» **TASK DIRECTIONS**: Check each line of the entries below for the word "writing" and state only how many lines have it.

Top of AVAILABLE DATA

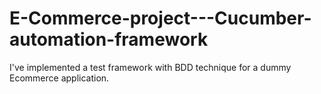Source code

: # E-Commerce-project---Cucumber-automation-framework
 I've implemented a test framework with BDD technique for a dummy Ecommerce application.
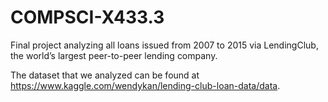 # COMPSCI-X433.3

Final project analyzing all loans issued from 2007 to 2015 via LendingClub, the world’s largest peer-to-peer lending company.

The dataset that we analyzed can be found at https://www.kaggle.com/wendykan/lending-club-loan-data/data.
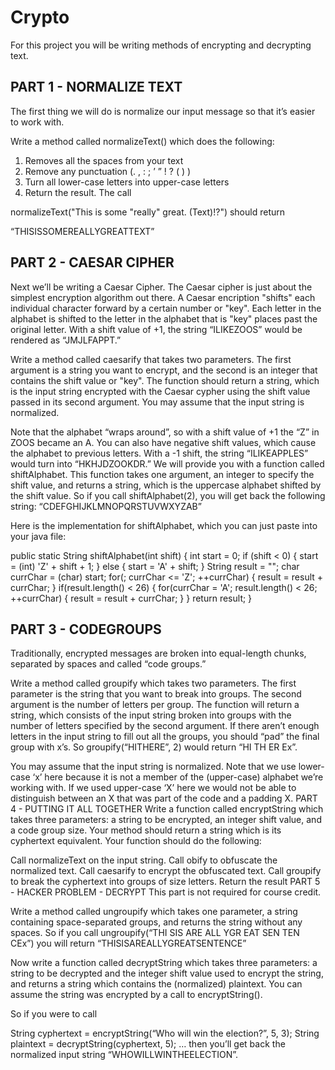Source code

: # Crypto

For this project you will be writing methods of encrypting and decrypting text.

## PART 1 - NORMALIZE TEXT

The first thing we will do is normalize our input message so that it’s easier to work with.

Write a method called normalizeText() which does the following:

1. Removes all the spaces from your text
2. Remove any punctuation (. , : ; ’ ” ! ? ( ) )
3. Turn all lower-case letters into upper-case letters
4. Return the result.
The call

normalizeText("This is some \"really\" great. (Text)!?")
should return

“THISISSOMEREALLYGREATTEXT”

## PART 2 - CAESAR CIPHER

Next we’ll be writing a Caesar Cipher. The Caesar cipher is just about the simplest encryption algorithm out there. A Caesar encription "shifts" each individual character forward by a certain number or "key". Each letter in the alphabet is shifted to the letter in the alphabet that is "key" places past the original letter. With a shift value of +1, the string “ILIKEZOOS” would be rendered as “JMJLFAPPT.”

Write a method called caesarify that takes two parameters. The first argument is a string you want to encrypt, and the second is an integer that contains the shift value or "key". The function should return a string, which is the input string encrypted with the Caesar cypher using the shift value passed in its second argument. You may assume that the input string is normalized.

Note that the alphabet “wraps around”, so with a shift value of +1 the “Z” in ZOOS became an A.
You can also have negative shift values, which cause the alphabet to previous letters. With a -1 shift, the string “ILIKEAPPLES” would turn into “HKHJDZOOKDR.”
We will provide you with a function called shiftAlphabet. This function takes one argument, an integer to specify the shift value, and returns a string, which is the uppercase alphabet shifted by the shift value. So if you call shiftAlphabet(2), you will get back the following string: “CDEFGHIJKLMNOPQRSTUVWXYZAB”

Here is the implementation for shiftAlphabet, which you can just paste into your java file:

public static String shiftAlphabet(int shift) {
    int start = 0;
    if (shift < 0) {
        start = (int) 'Z' + shift + 1;
    } else {
        start = 'A' + shift;
    }
    String result = "";
    char currChar = (char) start;
    for(; currChar <= 'Z'; ++currChar) {
        result = result + currChar;
    }
    if(result.length() < 26) {
        for(currChar = 'A'; result.length() < 26; ++currChar) {
            result = result + currChar;
        }
    }
    return result;
}

## PART 3 - CODEGROUPS


Traditionally, encrypted messages are broken into equal-length chunks, separated by spaces and called “code groups.”

Write a method called groupify which takes two parameters. The first parameter is the string that you want to break into groups. The second argument is the number of letters per group. The function will return a string, which consists of the input string broken into groups with the number of letters specified by the second argument. If there aren’t enough letters in the input string to fill out all the groups, you should “pad” the final group with x’s. So groupify(“HITHERE”, 2) would return “HI TH ER Ex”.

You may assume that the input string is normalized.
Note that we use lower-case ‘x’ here because it is not a member of the (upper-case) alphabet we’re working with. If we used upper-case ‘X’ here we would not be able to distinguish between an X that was part of the code and a padding X.
PART 4 - PUTTING IT ALL TOGETHER
Write a function called encryptString which takes three parameters: a string to be encrypted, an integer shift value, and a code group size. Your method should return a string which is its cyphertext equivalent. Your function should do the following:

Call normalizeText on the input string.
Call obify to obfuscate the normalized text.
Call caesarify to encrypt the obfuscated text.
Call groupify to break the cyphertext into groups of size letters.
Return the result
PART 5 - HACKER PROBLEM - DECRYPT
This part is not required for course credit.

Write a method called ungroupify which takes one parameter, a string containing space-separated groups, and returns the string without any spaces. So if you call ungroupify(“THI SIS ARE ALL YGR EAT SEN TEN CEx”) you will return “THISISAREALLYGREATSENTENCE”

Now write a function called decryptString which takes three parameters: a string to be decrypted and the integer shift value used to encrypt the string, and returns a string which contains the (normalized) plaintext. You can assume the string was encrypted by a call to encryptString().

So if you were to call

String cyphertext = encryptString(“Who will win the election?”,  5, 3);
String plaintext = decryptString(cyphertext, 5);
… then you’ll get back the normalized input string “WHOWILLWINTHEELECTION”.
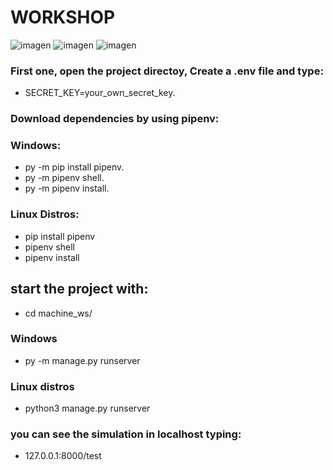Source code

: # WORKSHOP
![imagen](https://user-images.githubusercontent.com/62716464/222977736-2c1d8293-8588-44d1-98d5-143878fe90ed.png)
![imagen](https://user-images.githubusercontent.com/62716464/221433323-1947adf9-973d-4385-8688-cf2bbd6f3160.png)
![imagen](https://user-images.githubusercontent.com/62716464/221433353-f2b7a874-b642-4266-ad0e-bced8c43791e.png)


### First one, open the project directoy, Create a .env file and type:

- SECRET_KEY=your_own_secret_key. 

### Download dependencies by using pipenv:

### Windows:
- py -m pip install pipenv.
- py -m pipenv shell.
- py -m pipenv install.

### Linux Distros:
- pip install pipenv
- pipenv shell
- pipenv install

## start the project with:
- cd machine_ws/

### Windows
- py -m manage.py runserver
### Linux distros
- python3 manage.py runserver

### you can see the simulation in localhost typing:
- 127.0.0.1:8000/test
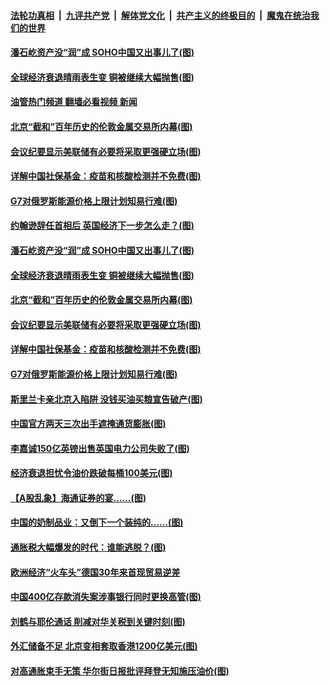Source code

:####  [法轮功真相](../../../../basic/blob/master/README.md?t=07080232) &nbsp;|&nbsp; [九评共产党](../../../../9ping.md/blob/master/README.md?t=07080232) &nbsp;|&nbsp; [解体党文化](../../../../jtdwh.md/blob/master/README.md?t=07080232)  &nbsp;|&nbsp; [共产主义的终极目的](../../../../gczydzjmd.md/blob/master/README.md?t=07080232) &nbsp;|&nbsp; [魔鬼在统治我们的世界](../../../../mgztzwmdsj.md/blob/master/README.md?t=07080232) 

#### [潘石屹资产没“润”成 SOHO中国又出事儿了(图)](../pages/p5/1011159.md?t=07080232) 

#### [全球经济衰退晴雨表生变 铜被继续大幅抛售(图)](../pages/p5/1011154.md?t=07080232) 

#### [油管热门频道 翻墙必看视频 新闻](http://45.76.130.85:81/youtube.html?07080232)

#### [北京“截和”百年历史的伦敦金属交易所内幕(图)](../pages/p5/1011151.md?t=07080232) 

#### [会议纪要显示美联储有必要将采取更强硬立场(图)](../pages/p5/1011146.md?t=07080232) 

#### [详解中国社保基金：疫苗和核酸检测并不免费(图)](../pages/p5/1011082.md?t=07080232) 

#### [G7对俄罗斯能源价格上限计划知易行难(图)](../pages/p5/1011066.md?t=07080232) 

#### [约翰逊辞任首相后 英国经济下一步怎么走？(图)](../pages/p5/1011162.md?t=07080232) 

#### [潘石屹资产没“润”成 SOHO中国又出事儿了(图)](../pages/p5/1011159.md?t=07080232) 

#### [全球经济衰退晴雨表生变 铜被继续大幅抛售(图)](../pages/p5/1011154.md?t=07080232) 

#### [北京“截和”百年历史的伦敦金属交易所内幕(图)](../pages/p5/1011151.md?t=07080232) 

#### [会议纪要显示美联储有必要将采取更强硬立场(图)](../pages/p5/1011146.md?t=07080232) 

#### [详解中国社保基金：疫苗和核酸检测并不免费(图)](../pages/p5/1011082.md?t=07080232) 

#### [G7对俄罗斯能源价格上限计划知易行难(图)](../pages/p5/1011066.md?t=07080232) 


#### [斯里兰卡亲北京入陷阱 没钱买油买粮宣告破产(图)](../pages/p5/1011073.md?t=07080232) 

#### [中国官方两天三次出手遮掩通货膨胀(图)](../pages/p5/1011065.md?t=07080232) 

#### [李嘉诚150亿英镑出售英国电力公司失败了(图)](../pages/p5/1011052.md?t=07080232) 

#### [经济衰退担忧令油价跌破每桶100美元(图)](../pages/p5/1011021.md?t=07080232) 

#### [【A股乱象】海通证券的宴……(图)](../pages/p5/1011012.md?t=07080232) 

#### [中国的奶制品业：又倒下一个装纯的……(图)](../pages/p5/1011008.md?t=07080232) 

#### [通胀税大幅爆发的时代：谁能逃脱？(图)](../pages/p5/1011006.md?t=07080232) 

#### [欧洲经济“火车头”德国30年来首现贸易逆差](../pages/p5/1010984.md?t=07080232) 

#### [中国400亿存款消失案涉事银行同时更换高管(图)](../pages/p5/1010977.md?t=07080232) 

#### [刘鹤与耶伦通话 削减对华关税到关键时刻(图)](../pages/p5/1010974.md?t=07080232) 

#### [外汇储备不足 北京变相套取香港1200亿美元(图)](../pages/p5/1010969.md?t=07080232) 

#### [对高通胀束手无策 华尔街日报批评拜登无知施压油价(图)](../pages/p5/1010942.md?t=07080232) 

<img src='http://gfw-breaker.win/goodnews/indexes/p5.md' width='0px' height='0px'/>
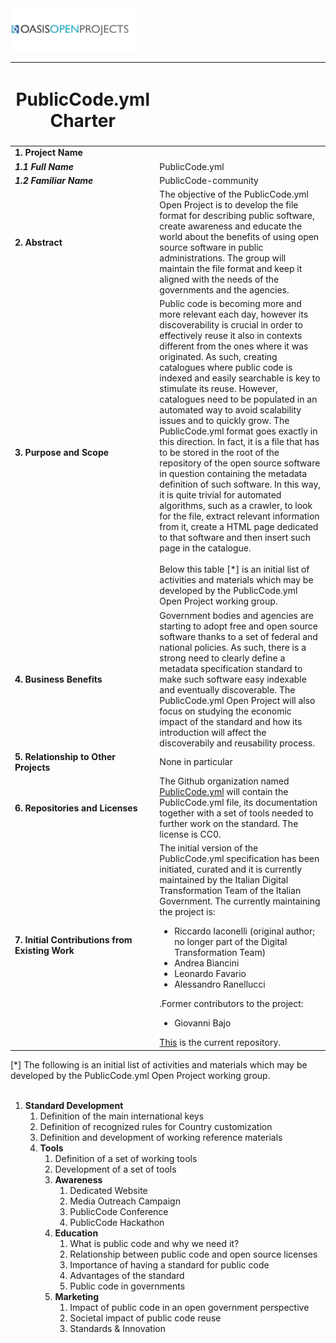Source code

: <img src="img/oasis-op-logo.png" width="200">

| <h1>PublicCode.yml Charter</h1> | |
|------------------------|--- |
| **1. Project Name**   |   |
| ***1.1 Full Name***     | PublicCode.yml |
| ***1.2 Familiar Name*** | PublicCode-community |
| **2. Abstract**   |  The objective of the PublicCode.yml Open Project is to develop the file format for describing public software, create awareness and educate the world about the benefits of using open source software in public administrations. The group will maintain the file format and keep it aligned with the needs of the governments and the agencies. |
| **3. Purpose and Scope**  | Public code is becoming more and more relevant each day, however its discoverability is crucial in order to effectively reuse it also in contexts different from the ones where it was originated. As such, creating catalogues where public code is indexed and easily searchable is key to stimulate its reuse. However, catalogues need to be populated in an automated way to avoid scalability issues and to quickly grow. The PublicCode.yml format goes exactly in this direction. In fact, it is a file that has to be stored in the root of the repository of the open source software in question containing the metadata definition of such software. In this way, it is quite trivial for automated algorithms, such as a crawler, to look for the file, extract relevant information from it, create a HTML page dedicated to that software and then insert such page in the catalogue.<br/><br/>Below this table [*] is an initial list of activities and materials which may be developed by the PublicCode.yml Open Project working group.|
| **4. Business Benefits**  | Government bodies and agencies are starting to adopt free and open source software thanks to a set of federal and national policies. As such, there is a strong need to clearly define a metadata specification standard to make such software easy indexable and eventually discoverable. The PublicCode.yml Open Project will also focus on studying the economic impact of the standard and how its introduction will affect the discoverabily and reusability process.
| **5. Relationship to Other Projects**  | None in particular |
| **6. Repositories and Licenses** | The Github organization named [PublicCode.yml](https://github.com/publiccodeyml) will contain the PublicCode.yml file, its documentation together with a set of tools needed to further work on the standard. The license is CC0. |
| **7. Initial Contributions from Existing Work**  | The initial version of the PublicCode.yml specification has been initiated, curated and it is currently maintained by the Italian Digital Transformation Team of the Italian Government. The currently maintaining the project is: <ul><li>Riccardo Iaconelli (original author; no longer part of the Digital Transformation Team)</li><li>Andrea Biancini</li><li>Leonardo Favario</li><li>Alessandro Ranellucci</li></ul>.Former contributors to the project: <ul><li>Giovanni Bajo</li></ul> [This](https://github.com/italia/publiccode.yml) is the current repository.|

[*] The following is an initial list of activities and materials which may be developed by the PublicCode.yml Open Project working group.<br/><br/>
<ol>
    <li><b>Standard Development</b>
        <ol>
            <li>Definition of the main international keys</li>
            <li>Definition of recognized rules for Country customization</li>
            <li>Definition and development of working reference materials</li>
    <li><b>Tools</b>
        <ol>
            <li>Definition of a set of working tools</li>
            <li>Development of a set of tools</li>
    <li><b>Awareness</b>
        <ol>
            <li>Dedicated Website</li>
            <li>Media Outreach Campaign</li>
            <li>PublicCode Conference</li>
            <li>PublicCode Hackathon</li>
        </ol>
    </li>
      <li><b>Education</b>
        <ol>
            <li>What is public code and why we need it?</li>
            <li>Relationship between public code and open source licenses</li>
            <li>Importance of having a standard for public code</li>
            <li>Advantages of the standard</li>
            <li>Public code in governments</li>
        </ol>
    </li>
    <li><b>Marketing</b>
        <ol>
            <li>Impact of public code in an open government perspective</li>
            <li>Societal impact of public code reuse</li>
            <li>Standards & Innovation</li>
        </ol>
    </li>
</ol>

Bottom of AVAILABLE DATA

» **SOLUTION BELOW**: 2